* [TASK INSTRUCTIONS] The expected answer is a copy of every line in the listing that has the word "리스트를".

━━━ DATA FOR THIS EXERCISE

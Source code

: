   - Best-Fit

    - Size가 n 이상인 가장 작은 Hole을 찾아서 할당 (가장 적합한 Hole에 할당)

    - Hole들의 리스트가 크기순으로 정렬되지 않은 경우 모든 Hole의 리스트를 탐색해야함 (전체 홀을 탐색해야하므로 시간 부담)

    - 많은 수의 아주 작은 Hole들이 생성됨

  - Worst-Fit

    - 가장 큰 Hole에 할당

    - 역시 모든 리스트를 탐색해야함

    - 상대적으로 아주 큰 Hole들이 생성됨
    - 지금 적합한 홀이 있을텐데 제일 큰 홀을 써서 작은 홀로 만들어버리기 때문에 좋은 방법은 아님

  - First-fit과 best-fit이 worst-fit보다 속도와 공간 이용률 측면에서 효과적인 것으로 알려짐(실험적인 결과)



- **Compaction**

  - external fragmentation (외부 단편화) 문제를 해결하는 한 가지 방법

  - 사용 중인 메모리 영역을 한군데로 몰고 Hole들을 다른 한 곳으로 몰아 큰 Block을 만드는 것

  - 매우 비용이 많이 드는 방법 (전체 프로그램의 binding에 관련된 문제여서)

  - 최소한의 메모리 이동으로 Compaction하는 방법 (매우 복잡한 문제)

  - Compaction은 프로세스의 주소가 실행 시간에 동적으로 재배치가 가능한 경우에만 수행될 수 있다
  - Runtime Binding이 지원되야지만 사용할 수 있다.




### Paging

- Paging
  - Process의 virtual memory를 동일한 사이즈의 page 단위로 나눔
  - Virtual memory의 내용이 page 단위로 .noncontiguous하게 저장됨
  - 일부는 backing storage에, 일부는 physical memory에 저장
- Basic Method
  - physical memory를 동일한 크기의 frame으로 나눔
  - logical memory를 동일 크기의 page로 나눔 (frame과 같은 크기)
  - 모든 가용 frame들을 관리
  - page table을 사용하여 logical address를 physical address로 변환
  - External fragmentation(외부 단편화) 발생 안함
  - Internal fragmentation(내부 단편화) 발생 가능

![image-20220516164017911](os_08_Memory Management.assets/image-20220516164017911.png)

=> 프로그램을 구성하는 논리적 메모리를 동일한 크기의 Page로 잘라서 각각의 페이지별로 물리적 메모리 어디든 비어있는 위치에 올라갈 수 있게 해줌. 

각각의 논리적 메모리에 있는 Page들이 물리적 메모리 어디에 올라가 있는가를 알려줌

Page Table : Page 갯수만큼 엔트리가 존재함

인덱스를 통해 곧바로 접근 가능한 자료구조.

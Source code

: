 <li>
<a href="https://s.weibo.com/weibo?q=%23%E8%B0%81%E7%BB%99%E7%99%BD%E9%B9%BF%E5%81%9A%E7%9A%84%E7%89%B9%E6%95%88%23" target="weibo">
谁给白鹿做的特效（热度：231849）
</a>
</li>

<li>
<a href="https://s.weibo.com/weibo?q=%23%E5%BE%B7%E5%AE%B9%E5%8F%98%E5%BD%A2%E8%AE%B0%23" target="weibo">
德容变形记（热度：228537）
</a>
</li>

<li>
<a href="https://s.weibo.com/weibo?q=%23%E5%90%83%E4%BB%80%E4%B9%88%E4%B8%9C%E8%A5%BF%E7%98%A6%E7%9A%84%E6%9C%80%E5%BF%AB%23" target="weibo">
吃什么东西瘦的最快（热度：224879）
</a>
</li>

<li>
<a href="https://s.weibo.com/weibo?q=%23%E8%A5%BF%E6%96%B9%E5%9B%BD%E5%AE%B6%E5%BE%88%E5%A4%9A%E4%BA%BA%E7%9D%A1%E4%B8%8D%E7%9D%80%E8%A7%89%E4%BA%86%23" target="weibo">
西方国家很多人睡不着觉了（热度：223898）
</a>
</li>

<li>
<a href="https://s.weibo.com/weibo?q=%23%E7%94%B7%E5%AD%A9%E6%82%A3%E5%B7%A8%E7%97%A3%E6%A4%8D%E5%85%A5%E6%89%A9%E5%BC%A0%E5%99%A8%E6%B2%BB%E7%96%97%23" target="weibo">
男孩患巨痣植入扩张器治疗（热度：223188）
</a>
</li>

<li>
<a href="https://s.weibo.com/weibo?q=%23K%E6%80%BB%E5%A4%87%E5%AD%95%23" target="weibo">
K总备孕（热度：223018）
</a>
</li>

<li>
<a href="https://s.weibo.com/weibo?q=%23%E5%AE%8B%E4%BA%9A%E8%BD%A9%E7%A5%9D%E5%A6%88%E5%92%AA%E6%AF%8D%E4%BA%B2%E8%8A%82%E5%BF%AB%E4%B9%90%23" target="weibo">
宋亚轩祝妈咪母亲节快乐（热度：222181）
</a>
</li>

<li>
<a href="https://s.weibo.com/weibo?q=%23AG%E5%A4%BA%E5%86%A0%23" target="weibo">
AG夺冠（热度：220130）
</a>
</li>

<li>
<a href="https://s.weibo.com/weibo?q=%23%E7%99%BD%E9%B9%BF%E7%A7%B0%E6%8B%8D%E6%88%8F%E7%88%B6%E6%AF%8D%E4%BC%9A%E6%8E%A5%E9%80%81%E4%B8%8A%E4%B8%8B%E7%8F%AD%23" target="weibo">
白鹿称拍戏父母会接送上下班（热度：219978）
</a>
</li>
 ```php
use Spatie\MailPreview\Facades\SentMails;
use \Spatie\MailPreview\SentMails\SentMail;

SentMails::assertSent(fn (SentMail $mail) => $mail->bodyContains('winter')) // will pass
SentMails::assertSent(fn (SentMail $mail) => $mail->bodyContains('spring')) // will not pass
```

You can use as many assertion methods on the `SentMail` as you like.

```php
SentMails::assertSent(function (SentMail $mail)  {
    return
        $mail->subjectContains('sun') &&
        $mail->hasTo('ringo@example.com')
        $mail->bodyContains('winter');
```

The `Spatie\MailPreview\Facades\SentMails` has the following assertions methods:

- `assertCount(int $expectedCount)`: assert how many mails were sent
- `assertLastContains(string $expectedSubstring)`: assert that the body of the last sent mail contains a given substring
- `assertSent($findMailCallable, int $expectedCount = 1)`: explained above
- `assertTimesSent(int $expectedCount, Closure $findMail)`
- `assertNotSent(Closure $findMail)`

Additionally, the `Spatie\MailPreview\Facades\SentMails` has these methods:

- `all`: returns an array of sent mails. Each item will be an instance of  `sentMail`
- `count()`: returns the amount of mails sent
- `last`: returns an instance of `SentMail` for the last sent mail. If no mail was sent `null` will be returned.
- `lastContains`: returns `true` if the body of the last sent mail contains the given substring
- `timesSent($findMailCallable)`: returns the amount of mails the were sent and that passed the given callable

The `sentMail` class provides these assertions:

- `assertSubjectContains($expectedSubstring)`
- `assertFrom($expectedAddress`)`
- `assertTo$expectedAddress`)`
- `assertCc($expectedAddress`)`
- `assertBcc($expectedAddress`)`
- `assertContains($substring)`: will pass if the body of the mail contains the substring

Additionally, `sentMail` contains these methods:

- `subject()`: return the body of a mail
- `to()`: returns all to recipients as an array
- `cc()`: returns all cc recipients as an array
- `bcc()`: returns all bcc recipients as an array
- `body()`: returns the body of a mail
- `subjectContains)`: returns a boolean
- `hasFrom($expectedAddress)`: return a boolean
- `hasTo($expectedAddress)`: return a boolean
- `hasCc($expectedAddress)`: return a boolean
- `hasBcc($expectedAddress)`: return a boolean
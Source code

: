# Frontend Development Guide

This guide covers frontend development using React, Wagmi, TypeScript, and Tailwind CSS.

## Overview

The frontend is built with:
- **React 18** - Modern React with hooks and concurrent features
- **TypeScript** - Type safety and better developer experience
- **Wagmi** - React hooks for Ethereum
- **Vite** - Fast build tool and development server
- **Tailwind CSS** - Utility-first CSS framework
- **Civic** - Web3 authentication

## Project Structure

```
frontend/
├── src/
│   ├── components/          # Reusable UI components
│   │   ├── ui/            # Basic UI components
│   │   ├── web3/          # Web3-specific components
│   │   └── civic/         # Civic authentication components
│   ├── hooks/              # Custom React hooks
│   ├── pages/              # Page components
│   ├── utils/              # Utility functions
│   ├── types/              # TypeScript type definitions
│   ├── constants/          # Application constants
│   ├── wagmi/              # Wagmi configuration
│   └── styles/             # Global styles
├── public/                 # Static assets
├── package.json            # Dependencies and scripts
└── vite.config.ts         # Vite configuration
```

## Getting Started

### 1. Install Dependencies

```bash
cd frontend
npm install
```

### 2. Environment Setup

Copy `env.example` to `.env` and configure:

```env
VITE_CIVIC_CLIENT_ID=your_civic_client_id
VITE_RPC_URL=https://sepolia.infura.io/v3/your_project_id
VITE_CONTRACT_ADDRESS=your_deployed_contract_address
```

━━━━━━

* [TASK ANSWER]
    - Hole들의 리스트가 크기순으로 정렬되지 않은 경우 모든 Hole의 리스트를 탐색해야함 (전체 홀을 탐색해야하므로 시간 부담)
    - 역시 모든 리스트를 탐색해야함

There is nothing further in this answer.